STEPHANIE DE MONTALK 

 

Way Station

 
On a stony road
to the Balkans,
formerly the scene
of a peasant revolt,
 
I played billiards
on a table
without pockets
and decorated my wrists
with crinkled paper.
 

*

Later, I watched
a weaver border
a field as smooth
and green as a sea
closed early for winter,
 
and sensed a story
in the fine vermilion
day of a donkey
grazing beneath wattle:
 
a tale of lichen
and mordant leaf,
 
vegetable skin
and wild root,
 
the warmth
and reliable strength
of bone-tinting madder
as discovered by
John Belchier
on surgical examination
of animals fed
the ruby-inducing plant (1735),
documented by
anatomist and dissectionist,
John Hunter,
who displayed
the pink penetration
of a pig’s skull
on a glazed shelf
alongside the skeleton
of a carnival giant
in the Royal College of Surgeons (1783)
and endorsed by
Dutch masters,
red-coated armies
and healers who believed
the blood-coloured
magic cured jaundice
and chronic bruising;
 
a tale of the oak-infesting
scarlet of dried field lice,
 
the cochineal remains
of cactus-inhabiting
insects heavy with eggs,
 
the travertine ease
of bubble and hue,
head scarf and bare feet,
loom and oral tradition
 
steamed from vats
on the weaver’s straw floor
into the quick motifs
and tumbleweed knots
of her language,
the sheen and mystic grace
of her memory,
the tufts and spun wool
of her modest
interpretation of history.
 

*

Before leaving,
I lined up
with a visitation
of civic leaders
to buy film
 
so the whole world
would know lizards
climbed the face
of the clock tower
 
and flower heads
ran loose in the square
 
as I stood in a wode-yellow T-shirt
between monuments
of concrete and soapstone.
 

ABOUT THE AUTHOR

Stephanie De Montalk is the author of the memoir/biography, Unquiet World: the Life of Count Geoffrey Potocki de Montalk (2001), three collections of poetry, and a novel, The Fountain of Tears (2006).
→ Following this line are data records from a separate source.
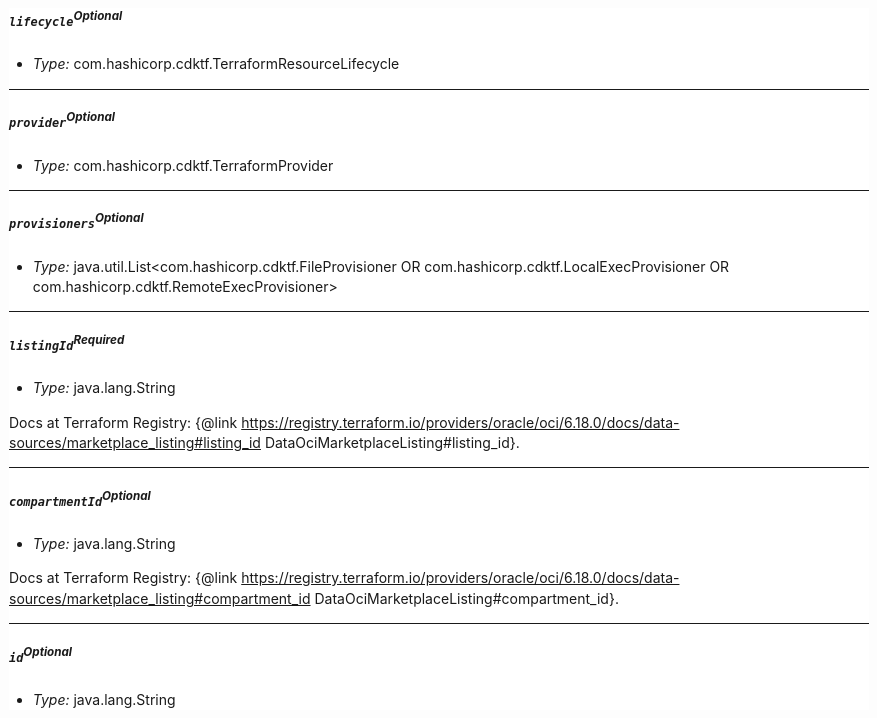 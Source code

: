 ##### `lifecycle`<sup>Optional</sup> <a name="lifecycle" id="rhizo-co-terraform-provider-oci.dataOciMarketplaceListing.DataOciMarketplaceListing.Initializer.parameter.lifecycle"></a>

- *Type:* com.hashicorp.cdktf.TerraformResourceLifecycle

---

##### `provider`<sup>Optional</sup> <a name="provider" id="rhizo-co-terraform-provider-oci.dataOciMarketplaceListing.DataOciMarketplaceListing.Initializer.parameter.provider"></a>

- *Type:* com.hashicorp.cdktf.TerraformProvider

---

##### `provisioners`<sup>Optional</sup> <a name="provisioners" id="rhizo-co-terraform-provider-oci.dataOciMarketplaceListing.DataOciMarketplaceListing.Initializer.parameter.provisioners"></a>

- *Type:* java.util.List<com.hashicorp.cdktf.FileProvisioner OR com.hashicorp.cdktf.LocalExecProvisioner OR com.hashicorp.cdktf.RemoteExecProvisioner>

---

##### `listingId`<sup>Required</sup> <a name="listingId" id="rhizo-co-terraform-provider-oci.dataOciMarketplaceListing.DataOciMarketplaceListing.Initializer.parameter.listingId"></a>

- *Type:* java.lang.String

Docs at Terraform Registry: {@link https://registry.terraform.io/providers/oracle/oci/6.18.0/docs/data-sources/marketplace_listing#listing_id DataOciMarketplaceListing#listing_id}.

---

##### `compartmentId`<sup>Optional</sup> <a name="compartmentId" id="rhizo-co-terraform-provider-oci.dataOciMarketplaceListing.DataOciMarketplaceListing.Initializer.parameter.compartmentId"></a>

- *Type:* java.lang.String

Docs at Terraform Registry: {@link https://registry.terraform.io/providers/oracle/oci/6.18.0/docs/data-sources/marketplace_listing#compartment_id DataOciMarketplaceListing#compartment_id}.

---

##### `id`<sup>Optional</sup> <a name="id" id="rhizo-co-terraform-provider-oci.dataOciMarketplaceListing.DataOciMarketplaceListing.Initializer.parameter.id"></a>

- *Type:* java.lang.String
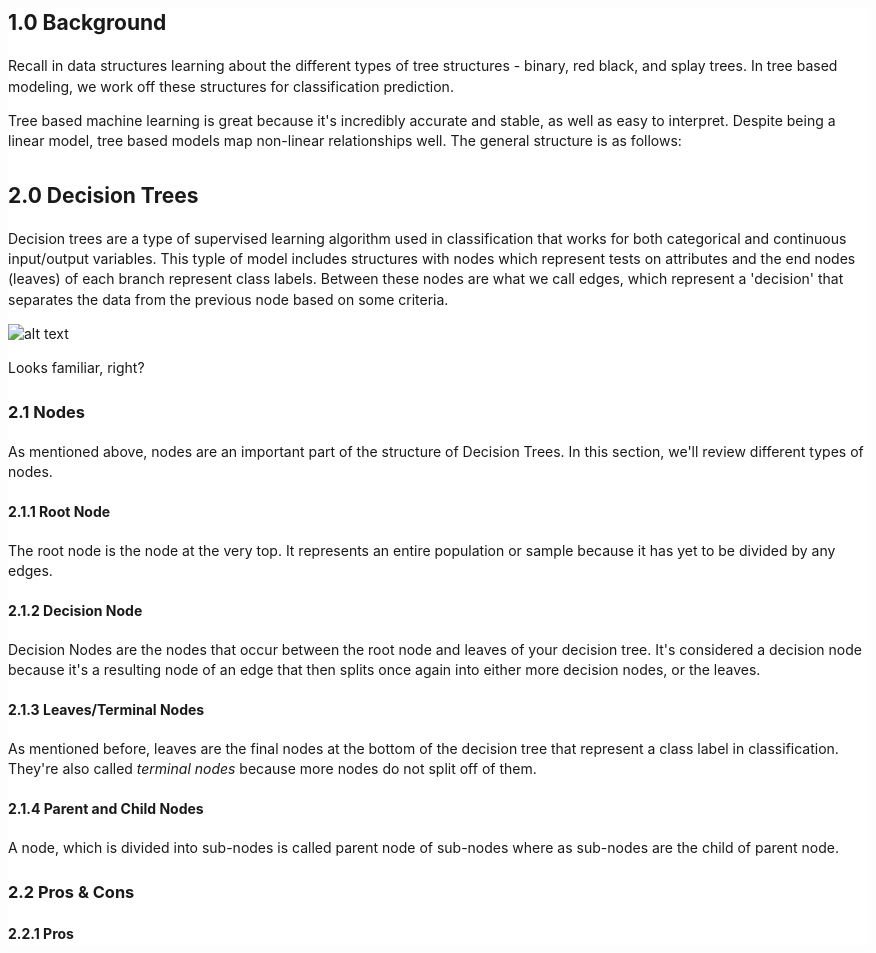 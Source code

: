 
## 1.0 Background

Recall in data structures learning about the different types of tree structures - binary, red black, and splay trees. In tree based modeling, we work off these structures for classification prediction. 

Tree based machine learning is great because it's incredibly accurate and stable, as well as easy to interpret. Despite being a linear model, tree based models map non-linear relationships well. The general structure is as follows: 


## 2.0 Decision Trees

Decision trees are a type of supervised learning algorithm used in classification that works for both categorical and continuous input/output variables. This typle of model includes structures with nodes which represent tests on attributes and the end nodes (leaves) of each branch represent class labels. Between these nodes are what we call edges, which represent a 'decision' that separates the data from the previous node based on some criteria. 

![alt text](https://www.analyticsvidhya.com/wp-content/uploads/2016/04/dt.png "Logo Title Text 1")

Looks familiar, right? 

### 2.1 Nodes

As mentioned above, nodes are an important part of the structure of Decision Trees. In this section, we'll review different types of nodes.

#### 2.1.1 Root Node

The root node is the node at the very top. It represents an entire population or sample because it has yet to be divided by any edges. 

#### 2.1.2 Decision Node

Decision Nodes are the nodes that occur between the root node and leaves of your decision tree. It's considered a decision node because it's a resulting node of an edge that then splits once again into either more decision nodes, or the leaves.

#### 2.1.3 Leaves/Terminal Nodes

As mentioned before, leaves are the final nodes at the bottom of the decision tree that represent a class label in classification. They're also called <i>terminal nodes</i> because more nodes do not split off of them. 

#### 2.1.4 Parent and Child Nodes

A node, which is divided into sub-nodes is called parent node of sub-nodes where as sub-nodes are the child of parent node.

### 2.2 Pros & Cons

#### 2.2.1 Pros
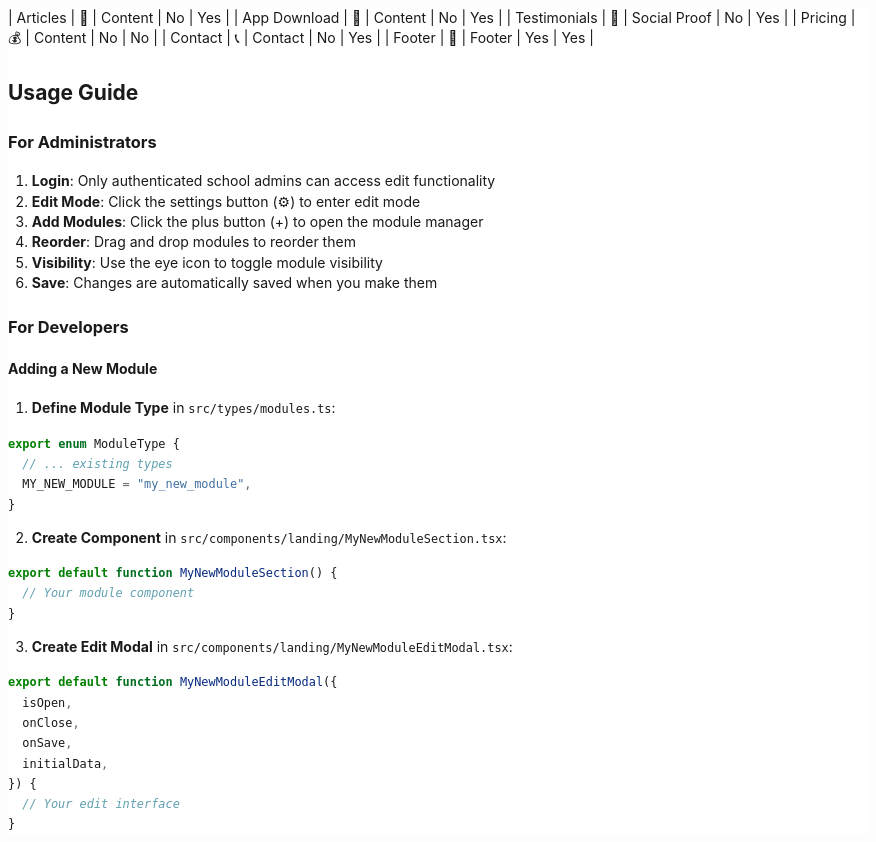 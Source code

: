 | Articles     | 📝   | Content      | No       | Yes          |
| App Download | 📱   | Content      | No       | Yes          |
| Testimonials | 💬   | Social Proof | No       | Yes          |
| Pricing      | 💰   | Content      | No       | No           |
| Contact      | 📞   | Contact      | No       | Yes          |
| Footer       | 🦶   | Footer       | Yes      | Yes          |

## Usage Guide

### For Administrators

1. **Login**: Only authenticated school admins can access edit functionality
2. **Edit Mode**: Click the settings button (⚙️) to enter edit mode
3. **Add Modules**: Click the plus button (+) to open the module manager
4. **Reorder**: Drag and drop modules to reorder them
5. **Visibility**: Use the eye icon to toggle module visibility
6. **Save**: Changes are automatically saved when you make them

### For Developers

#### Adding a New Module

1. **Define Module Type** in `src/types/modules.ts`:

```typescript
export enum ModuleType {
  // ... existing types
  MY_NEW_MODULE = "my_new_module",
}
```

2. **Create Component** in `src/components/landing/MyNewModuleSection.tsx`:

```typescript
export default function MyNewModuleSection() {
  // Your module component
}
```

3. **Create Edit Modal** in `src/components/landing/MyNewModuleEditModal.tsx`:

```typescript
export default function MyNewModuleEditModal({
  isOpen,
  onClose,
  onSave,
  initialData,
}) {
  // Your edit interface
}
```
She was the 2005 Victoria University Writer in Residence.

‘Way Station’ is part of an eastern cycle, prompted by Bill Manhire. Bill said, on hearing I’d experienced an otolithic crisis of Tumarkin (disturbance in the semi-circular canals of the inner ear), that the occurrence sounded like a medieval battle to the east of the Balkans, and surely needed a poem.